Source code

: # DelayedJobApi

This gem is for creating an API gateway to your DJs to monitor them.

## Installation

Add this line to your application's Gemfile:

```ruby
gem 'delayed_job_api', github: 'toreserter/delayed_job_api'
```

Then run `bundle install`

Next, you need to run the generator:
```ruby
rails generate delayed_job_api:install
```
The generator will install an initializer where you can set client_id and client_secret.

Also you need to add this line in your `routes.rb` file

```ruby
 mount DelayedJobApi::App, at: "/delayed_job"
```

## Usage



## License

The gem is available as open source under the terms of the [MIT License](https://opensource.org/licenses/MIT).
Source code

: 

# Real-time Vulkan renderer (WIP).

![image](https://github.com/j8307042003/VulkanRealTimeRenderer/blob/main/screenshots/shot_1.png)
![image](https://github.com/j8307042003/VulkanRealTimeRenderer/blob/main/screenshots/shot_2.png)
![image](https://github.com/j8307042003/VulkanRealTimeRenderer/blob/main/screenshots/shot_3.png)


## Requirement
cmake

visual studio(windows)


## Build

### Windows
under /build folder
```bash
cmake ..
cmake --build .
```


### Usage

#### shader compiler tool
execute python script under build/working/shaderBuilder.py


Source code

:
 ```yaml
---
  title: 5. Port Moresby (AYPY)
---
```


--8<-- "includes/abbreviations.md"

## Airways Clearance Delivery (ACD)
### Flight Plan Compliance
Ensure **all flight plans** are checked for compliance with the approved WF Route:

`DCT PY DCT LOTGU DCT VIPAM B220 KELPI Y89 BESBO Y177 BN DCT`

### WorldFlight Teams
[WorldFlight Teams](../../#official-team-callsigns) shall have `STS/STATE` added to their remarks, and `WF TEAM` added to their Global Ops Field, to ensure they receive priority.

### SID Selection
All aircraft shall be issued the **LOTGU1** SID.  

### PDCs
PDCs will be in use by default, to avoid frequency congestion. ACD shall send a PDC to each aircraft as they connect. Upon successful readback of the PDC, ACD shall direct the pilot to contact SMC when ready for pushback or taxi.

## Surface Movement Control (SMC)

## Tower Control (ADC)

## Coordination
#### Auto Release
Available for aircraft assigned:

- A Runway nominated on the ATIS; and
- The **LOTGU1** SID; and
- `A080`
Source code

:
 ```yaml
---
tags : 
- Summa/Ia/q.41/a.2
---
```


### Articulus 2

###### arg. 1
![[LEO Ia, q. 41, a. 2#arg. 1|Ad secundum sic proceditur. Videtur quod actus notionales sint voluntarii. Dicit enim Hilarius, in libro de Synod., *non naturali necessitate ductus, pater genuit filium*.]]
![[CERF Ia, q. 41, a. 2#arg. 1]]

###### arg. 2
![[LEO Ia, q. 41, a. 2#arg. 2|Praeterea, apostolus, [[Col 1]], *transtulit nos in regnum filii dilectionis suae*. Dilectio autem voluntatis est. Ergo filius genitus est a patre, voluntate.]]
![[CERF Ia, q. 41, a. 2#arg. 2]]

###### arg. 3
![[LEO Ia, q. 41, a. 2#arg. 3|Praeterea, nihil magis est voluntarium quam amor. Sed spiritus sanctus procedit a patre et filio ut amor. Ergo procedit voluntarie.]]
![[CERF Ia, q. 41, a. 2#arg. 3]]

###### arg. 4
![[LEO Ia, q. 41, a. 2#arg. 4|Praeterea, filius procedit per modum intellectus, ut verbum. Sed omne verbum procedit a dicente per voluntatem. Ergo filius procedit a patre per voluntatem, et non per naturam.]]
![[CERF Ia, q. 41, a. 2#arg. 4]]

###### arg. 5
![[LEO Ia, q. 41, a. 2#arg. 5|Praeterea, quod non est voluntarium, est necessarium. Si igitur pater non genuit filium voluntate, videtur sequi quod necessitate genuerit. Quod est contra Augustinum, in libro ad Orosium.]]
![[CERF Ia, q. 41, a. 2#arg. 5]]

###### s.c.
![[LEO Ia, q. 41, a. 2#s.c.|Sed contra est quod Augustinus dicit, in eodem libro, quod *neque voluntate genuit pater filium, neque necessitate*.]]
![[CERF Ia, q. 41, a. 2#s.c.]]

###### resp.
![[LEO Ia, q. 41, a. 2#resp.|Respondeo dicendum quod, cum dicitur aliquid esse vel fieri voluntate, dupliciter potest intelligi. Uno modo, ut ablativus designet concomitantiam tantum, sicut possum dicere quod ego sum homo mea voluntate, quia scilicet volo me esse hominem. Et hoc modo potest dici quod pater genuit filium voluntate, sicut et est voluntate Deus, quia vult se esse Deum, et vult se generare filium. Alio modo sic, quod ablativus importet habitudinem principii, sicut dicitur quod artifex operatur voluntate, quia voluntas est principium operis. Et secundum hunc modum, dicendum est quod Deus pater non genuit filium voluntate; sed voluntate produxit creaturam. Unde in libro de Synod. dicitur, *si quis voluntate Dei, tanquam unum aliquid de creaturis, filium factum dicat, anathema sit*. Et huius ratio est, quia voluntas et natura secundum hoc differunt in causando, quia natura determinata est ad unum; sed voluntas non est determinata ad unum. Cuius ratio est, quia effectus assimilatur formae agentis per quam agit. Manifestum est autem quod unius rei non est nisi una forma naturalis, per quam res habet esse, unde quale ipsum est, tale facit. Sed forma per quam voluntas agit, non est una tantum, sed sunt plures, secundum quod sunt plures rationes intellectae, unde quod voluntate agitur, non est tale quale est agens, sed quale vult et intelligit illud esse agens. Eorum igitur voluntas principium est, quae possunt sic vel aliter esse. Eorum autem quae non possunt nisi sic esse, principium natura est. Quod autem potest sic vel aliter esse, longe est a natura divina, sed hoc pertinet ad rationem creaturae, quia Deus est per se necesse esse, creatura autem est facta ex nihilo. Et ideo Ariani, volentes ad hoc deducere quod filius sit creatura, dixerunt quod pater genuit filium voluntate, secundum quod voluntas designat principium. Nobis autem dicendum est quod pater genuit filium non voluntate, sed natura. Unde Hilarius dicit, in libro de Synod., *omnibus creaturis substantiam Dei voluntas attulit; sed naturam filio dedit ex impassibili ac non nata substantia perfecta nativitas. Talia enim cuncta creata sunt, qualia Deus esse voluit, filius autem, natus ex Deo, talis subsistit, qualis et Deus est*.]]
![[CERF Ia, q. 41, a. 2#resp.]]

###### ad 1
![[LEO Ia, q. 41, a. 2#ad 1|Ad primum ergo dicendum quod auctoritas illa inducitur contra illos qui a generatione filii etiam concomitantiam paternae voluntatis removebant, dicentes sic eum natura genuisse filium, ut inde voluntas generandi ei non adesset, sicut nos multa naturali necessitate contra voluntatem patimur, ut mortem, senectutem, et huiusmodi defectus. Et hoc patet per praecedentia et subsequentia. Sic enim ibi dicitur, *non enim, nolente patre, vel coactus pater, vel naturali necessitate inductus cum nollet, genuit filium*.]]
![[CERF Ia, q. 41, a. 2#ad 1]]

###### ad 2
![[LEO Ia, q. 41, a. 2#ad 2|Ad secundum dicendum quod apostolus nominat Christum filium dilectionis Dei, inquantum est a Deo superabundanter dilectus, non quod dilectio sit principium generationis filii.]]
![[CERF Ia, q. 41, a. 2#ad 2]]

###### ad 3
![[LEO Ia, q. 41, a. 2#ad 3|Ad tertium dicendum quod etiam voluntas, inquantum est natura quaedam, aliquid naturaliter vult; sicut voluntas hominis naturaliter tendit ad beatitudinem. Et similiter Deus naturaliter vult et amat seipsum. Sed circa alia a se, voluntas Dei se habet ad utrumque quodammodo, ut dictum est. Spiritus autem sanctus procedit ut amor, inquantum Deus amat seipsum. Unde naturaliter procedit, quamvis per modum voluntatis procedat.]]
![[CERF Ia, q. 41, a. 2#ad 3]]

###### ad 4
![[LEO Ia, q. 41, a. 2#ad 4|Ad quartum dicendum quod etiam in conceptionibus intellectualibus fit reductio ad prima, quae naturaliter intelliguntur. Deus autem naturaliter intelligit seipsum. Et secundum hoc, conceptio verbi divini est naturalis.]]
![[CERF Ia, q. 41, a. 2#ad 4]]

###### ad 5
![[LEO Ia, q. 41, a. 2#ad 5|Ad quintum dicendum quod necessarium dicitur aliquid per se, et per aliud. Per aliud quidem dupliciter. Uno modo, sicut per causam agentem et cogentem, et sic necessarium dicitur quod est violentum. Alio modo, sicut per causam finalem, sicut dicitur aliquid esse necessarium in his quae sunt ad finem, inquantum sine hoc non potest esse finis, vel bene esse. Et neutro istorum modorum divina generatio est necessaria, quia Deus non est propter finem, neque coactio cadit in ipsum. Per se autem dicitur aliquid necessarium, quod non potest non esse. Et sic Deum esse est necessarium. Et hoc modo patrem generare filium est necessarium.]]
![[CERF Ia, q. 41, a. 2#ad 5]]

____________

**Aim of the exercise:**
Copy out the lines from the line containing "a. 2#ad 3]]" to the end of the listing above, without alteration.

**Response box:**
![[CERF Ia, q. 41, a. 2#ad 3]]

###### ad 4
![[LEO Ia, q. 41, a. 2#ad 4|Ad quartum dicendum quod etiam in conceptionibus intellectualibus fit reductio ad prima, quae naturaliter intelliguntur. Deus autem naturaliter intelligit seipsum. Et secundum hoc, conceptio verbi divini est naturalis.]]
![[CERF Ia, q. 41, a. 2#ad 4]]

###### ad 5
![[LEO Ia, q. 41, a. 2#ad 5|Ad quintum dicendum quod necessarium dicitur aliquid per se, et per aliud. Per aliud quidem dupliciter. Uno modo, sicut per causam agentem et cogentem, et sic necessarium dicitur quod est violentum. Alio modo, sicut per causam finalem, sicut dicitur aliquid esse necessarium in his quae sunt ad finem, inquantum sine hoc non potest esse finis, vel bene esse. Et neutro istorum modorum divina generatio est necessaria, quia Deus non est propter finem, neque coactio cadit in ipsum. Per se autem dicitur aliquid necessarium, quod non potest non esse. Et sic Deum esse est necessarium. Et hoc modo patrem generare filium est necessarium.]]
![[CERF Ia, q. 41, a. 2#ad 5]]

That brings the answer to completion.